St John the Baptist, Clowne

 

History

St. John the Baptist - Clowne Parish Church was built in 1138.

For more than 870yrs.  Our Church has been a most important focal point of the  community of Clowne.  Originally a monastic foundation, situated adjacent to the Ridgeway route from Mansfield to Worksop Priory, it provided comfort and shelter to many travellers.

At first dedicated as  “All  Saints”,  the Church was rededicated as “St. John the Baptist”   The  first Rector of the Parish was John M. Leyaster recorded in 1299  since then there have been 48 Rectors of St.

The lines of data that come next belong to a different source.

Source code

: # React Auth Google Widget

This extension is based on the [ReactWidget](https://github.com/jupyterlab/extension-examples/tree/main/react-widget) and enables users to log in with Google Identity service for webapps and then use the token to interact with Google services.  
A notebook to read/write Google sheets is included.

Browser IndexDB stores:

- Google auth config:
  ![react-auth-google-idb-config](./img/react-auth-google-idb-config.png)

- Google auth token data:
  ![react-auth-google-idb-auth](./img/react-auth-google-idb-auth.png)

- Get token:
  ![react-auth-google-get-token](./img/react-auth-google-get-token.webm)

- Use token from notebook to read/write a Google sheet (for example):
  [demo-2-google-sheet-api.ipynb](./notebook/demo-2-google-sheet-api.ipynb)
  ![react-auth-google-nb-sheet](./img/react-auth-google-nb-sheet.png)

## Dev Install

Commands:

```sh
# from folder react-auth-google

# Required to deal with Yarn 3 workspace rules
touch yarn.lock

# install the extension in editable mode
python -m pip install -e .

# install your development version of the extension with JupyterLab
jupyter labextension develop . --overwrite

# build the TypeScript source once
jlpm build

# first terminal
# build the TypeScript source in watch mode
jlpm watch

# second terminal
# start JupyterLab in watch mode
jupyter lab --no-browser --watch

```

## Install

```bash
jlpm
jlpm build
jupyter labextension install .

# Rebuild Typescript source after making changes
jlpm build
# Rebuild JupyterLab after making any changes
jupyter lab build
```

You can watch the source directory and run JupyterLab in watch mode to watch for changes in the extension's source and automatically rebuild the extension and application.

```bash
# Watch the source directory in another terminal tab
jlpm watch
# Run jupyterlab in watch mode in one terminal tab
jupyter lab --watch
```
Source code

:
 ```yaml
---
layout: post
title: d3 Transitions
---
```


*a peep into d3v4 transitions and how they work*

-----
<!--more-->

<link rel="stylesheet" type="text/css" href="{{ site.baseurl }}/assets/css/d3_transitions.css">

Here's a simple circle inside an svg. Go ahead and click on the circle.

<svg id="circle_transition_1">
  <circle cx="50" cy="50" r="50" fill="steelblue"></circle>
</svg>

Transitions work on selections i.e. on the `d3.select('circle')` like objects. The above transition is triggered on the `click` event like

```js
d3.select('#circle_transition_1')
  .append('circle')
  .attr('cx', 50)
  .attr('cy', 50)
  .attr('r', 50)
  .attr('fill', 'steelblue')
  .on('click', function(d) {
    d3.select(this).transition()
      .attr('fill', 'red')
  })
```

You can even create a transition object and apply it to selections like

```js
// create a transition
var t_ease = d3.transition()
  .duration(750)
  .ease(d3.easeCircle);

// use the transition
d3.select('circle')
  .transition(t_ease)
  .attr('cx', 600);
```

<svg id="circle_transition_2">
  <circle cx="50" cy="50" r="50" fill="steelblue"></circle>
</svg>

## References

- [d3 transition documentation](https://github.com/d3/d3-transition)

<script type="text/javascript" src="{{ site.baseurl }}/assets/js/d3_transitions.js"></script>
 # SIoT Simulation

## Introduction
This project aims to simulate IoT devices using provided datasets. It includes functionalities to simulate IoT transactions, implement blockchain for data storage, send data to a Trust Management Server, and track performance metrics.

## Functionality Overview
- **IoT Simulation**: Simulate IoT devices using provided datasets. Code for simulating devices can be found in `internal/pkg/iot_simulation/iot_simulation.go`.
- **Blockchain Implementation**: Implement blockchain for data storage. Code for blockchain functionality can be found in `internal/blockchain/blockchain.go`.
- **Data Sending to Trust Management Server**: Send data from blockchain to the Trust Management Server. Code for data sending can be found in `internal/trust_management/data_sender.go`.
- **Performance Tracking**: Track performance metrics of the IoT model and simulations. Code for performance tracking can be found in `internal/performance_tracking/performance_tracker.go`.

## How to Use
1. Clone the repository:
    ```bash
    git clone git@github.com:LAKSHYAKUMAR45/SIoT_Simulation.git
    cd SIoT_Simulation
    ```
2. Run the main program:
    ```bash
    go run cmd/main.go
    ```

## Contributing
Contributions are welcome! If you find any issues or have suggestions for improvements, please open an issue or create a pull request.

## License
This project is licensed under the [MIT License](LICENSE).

John the Baptist Parish Church in Clowne.

The tower was added in the 15th century and bells installed in 1591, 1616 and 1812.  The limestone fabric and slate roof make the Church a most attractive, and popular venue,  particularly for weddings, baptisms and due to the generations of Clowne people who have worshipped at St. Johns, the Church is entrusted with many funerals and offers solace to the bereaved

The Church was extended during 1955 to generate additional space for the Sanctuary, Choir stalls and Organ. Also at this time two side Chapels were created, one as a Children’s Chapel the other a Miners Chapel in memory of the 80 local miners who lost their lives in the Creswell Colliery Disaster in September 1950. 

The significance of the event is featured on the stain glass windows within the Chapel.

Our Church also displays two paintings by Jean Baptiste Butatte - The Ten Commandments and The Ascension.